» **AIM OF THE TASK**: Please give the entries below again exactly, omitting every picture.
DATASET EXCERPTS section start
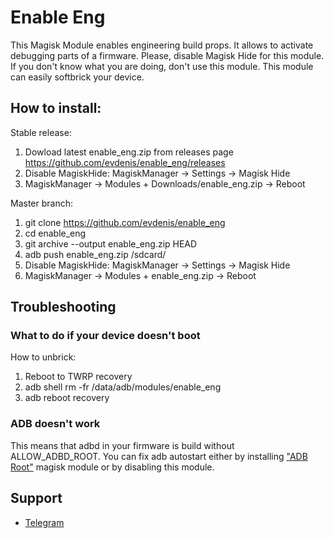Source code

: # Enable Eng

This Magisk Module enables engineering build props.
It allows to activate debugging parts of a firmware.
Please, disable Magisk Hide for this module.
If you don't know what you are doing, don't use this module.
This module can easily softbrick your device.

## How to install:

Stable release:
1. Dowload latest enable_eng.zip from releases page
   https://github.com/evdenis/enable_eng/releases
2. Disable MagiskHide: MagiskManager -> Settings -> Magisk Hide
3. MagiskManager -> Modules + Downloads/enable_eng.zip -> Reboot

Master branch:
1. git clone https://github.com/evdenis/enable_eng
2. cd enable_eng
3. git archive --output enable_eng.zip HEAD
4. adb push enable_eng.zip /sdcard/
5. Disable MagiskHide: MagiskManager -> Settings -> Magisk Hide
6. MagiskManager -> Modules + enable_eng.zip -> Reboot

## Troubleshooting

### What to do if your device doesn't boot

How to unbrick:
1. Reboot to TWRP recovery
2. adb shell rm -fr /data/adb/modules/enable_eng
3. adb reboot recovery

### ADB doesn't work

This means that adbd in your firmware is build without
ALLOW_ADBD_ROOT. You can fix adb autostart either by
installing ["ADB Root"](https://github.com/evdenis/adb_root)
magisk module or by disabling this module.

## Support

- [Telegram](https://t.me/joinchat/GsJfBBaxozXvVkSJhm0IOQ)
DATASET EXCERPTS section end
» **EXERCISE ANSWER**:
Source code

: # Enable Eng

This Magisk Module enables engineering build props.
It allows to activate debugging parts of a firmware.
Please, disable Magisk Hide for this module.
If you don't know what you are doing, don't use this module.
This module can easily softbrick your device.

## How to install:

Stable release:
1. Dowload latest enable_eng.zip from releases page
   https://github.com/evdenis/enable_eng/releases
2. Disable MagiskHide: MagiskManager -> Settings -> Magisk Hide
3. MagiskManager -> Modules + Downloads/enable_eng.zip -> Reboot

Master branch:
1. git clone https://github.com/evdenis/enable_eng
2. cd enable_eng
3. git archive --output enable_eng.zip HEAD
4. adb push enable_eng.zip /sdcard/
5. Disable MagiskHide: MagiskManager -> Settings -> Magisk Hide
6. MagiskManager -> Modules + enable_eng.zip -> Reboot

## Troubleshooting

### What to do if your device doesn't boot

How to unbrick:
1. Reboot to TWRP recovery
2. adb shell rm -fr /data/adb/modules/enable_eng
3. adb reboot recovery

### ADB doesn't work

This means that adbd in your firmware is build without
ALLOW_ADBD_ROOT. You can fix adb autostart either by
installing ["ADB Root"](https://github.com/evdenis/adb_root)
magisk module or by disabling this module.

## Support

- [Telegram](https://t.me/joinchat/GsJfBBaxozXvVkSJhm0IOQ)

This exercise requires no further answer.